# spraying baseboards with floor already installed



## Westview (Jul 23, 2011)

I was wondering if anyone has sprayed baseboards with the floors already installed? I'm guessing you would have to put rosen paper all over the floors. Did you have any issues with the paint bleeding through the tape and getting on the floor? When the tape was removed, did it leave a funny ridge?


----------



## Chief Half-A-Coat (Jul 18, 2013)

depending on the floor I have the base shoe installed after I spray. as far as covering up, heck I cover the floors with rosin when I don't spray.

if your asking this question you might be biting off more than you can chew.


----------



## Westview (Jul 23, 2011)

Chief Half-A-Coat said:


> depending on the floor I have the base shoe installed after I spray. as far as covering up, heck I cover the floors with rosin when I don't spray.
> 
> if your asking this question you might be biting off more than you can chew.


I'm very new to new construction jobs.
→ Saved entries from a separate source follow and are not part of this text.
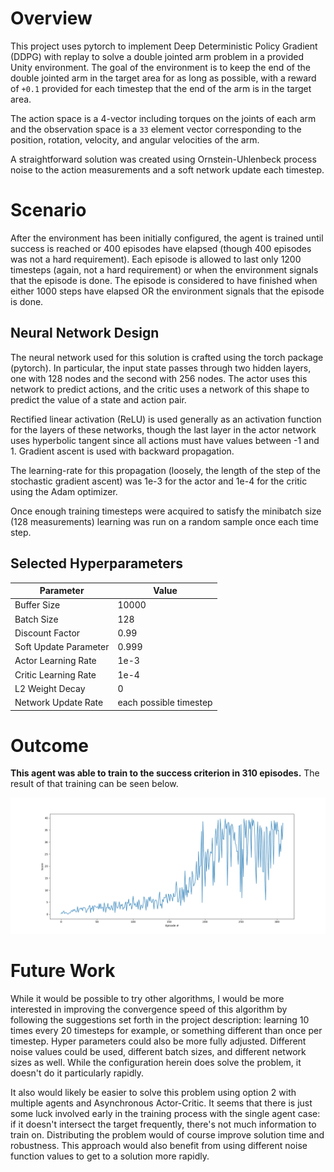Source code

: # Overview

This project uses pytorch to implement Deep Deterministic Policy Gradient (DDPG) with replay to solve a double jointed arm problem in a provided Unity environment.
The goal of the environment is to keep the end of the double jointed arm in the target area for as long as possible, with  a reward of `+0.1` provided for each timestep that the end of the arm is in the target area.

The action space is a 4-vector including torques on the joints of each arm and the observation space is a `33` element vector corresponding to the position, rotation, velocity, and angular velocities of the arm.

A straightforward solution was created using Ornstein-Uhlenbeck process noise to the action measurements and a soft network update each timestep.

# Scenario
After the environment has been initially configured, the agent is trained until success is reached or 400 episodes have elapsed (though 400 episodes was not a hard requirement).
Each episode is allowed to last only 1200 timesteps (again, not a hard requirement) or when the environment signals that the episode is done.
The episode is considered to have finished when either 1000 steps have elapsed OR the environment signals that the episode is done.

## Neural Network Design
The neural network used for this solution is crafted using the torch package (pytorch).
In particular, the input state passes through two hidden layers, one with 128 nodes and the second with 256 nodes.
The actor uses this network to predict actions, and the critic uses a network of this shape to predict the value of a state and action pair.

Rectified linear activation (ReLU) is used generally as an activation function for the layers of these networks, though the last layer in the actor network uses hyperbolic tangent since all actions must have values between -1 and 1.
Gradient ascent is used with backward propagation.

The learning-rate for this propagation (loosely, the length of the step of the stochastic gradient ascent) was 1e-3 for the actor and 1e-4 for the critic using the Adam optimizer.

Once enough training timesteps were acquired to satisfy the minibatch size (128 measurements) learning was run on a random sample once each time step.

## Selected Hyperparameters
| Parameter   | Value |
| ----------- | ----------- |
| Buffer Size | 10000       |
| Batch Size  | 128        |
| Discount Factor | 0.99 |
| Soft Update Parameter| 0.999  |
| Actor Learning Rate | 1e-3 |
| Critic Learning Rate | 1e-4 |
| L2 Weight Decay | 0 |
| Network Update Rate | each possible timestep |

# Outcome
**This agent was able to train to the success criterion in 310 episodes.**  The result of that training can be seen below.

![Training History](learning_rate.png)

# Future Work
While it would be possible to try other algorithms, I would be more interested in improving the convergence speed of this algorithm by following the suggestions set forth in the project description: learning 10 times every 20 timesteps for example, or something different than once per timestep.
Hyper parameters could also be more fully adjusted.
Different noise values could be used, different batch sizes, and different network sizes as well.
While the configuration herein does solve the problem, it doesn't do it particularly rapidly.

It also would likely be easier to solve this problem using option 2 with multiple agents and Asynchronous Actor-Critic.
It seems that there is just some luck involved early in the training process with the single agent case: if it doesn't intersect the target frequently, there's not much information to train on.
Distributing the problem would of course improve solution time and robustness.
This approach would also benefit from using different noise function values to get to a solution more rapidly.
I've always been a repaint guy. The job is just a 1000 sqft basement.


----------



## bbair (Nov 18, 2012)

Lay your paper down, tape it tight to the base, spray it, pull the paper up, and your done. Obviously cover the whole floor. White tape is usually fine for me too. Also I can't stand when guys pre-tape and then lay the paper only to tape it down again: waste of time.

Sent from my iPhone using PaintTalk


----------



## vermontpainter (Dec 24, 2007)

Westview said:


> I'm very new to new construction jobs. I've always been a repaint guy. The job is just a 1000 sqft basement.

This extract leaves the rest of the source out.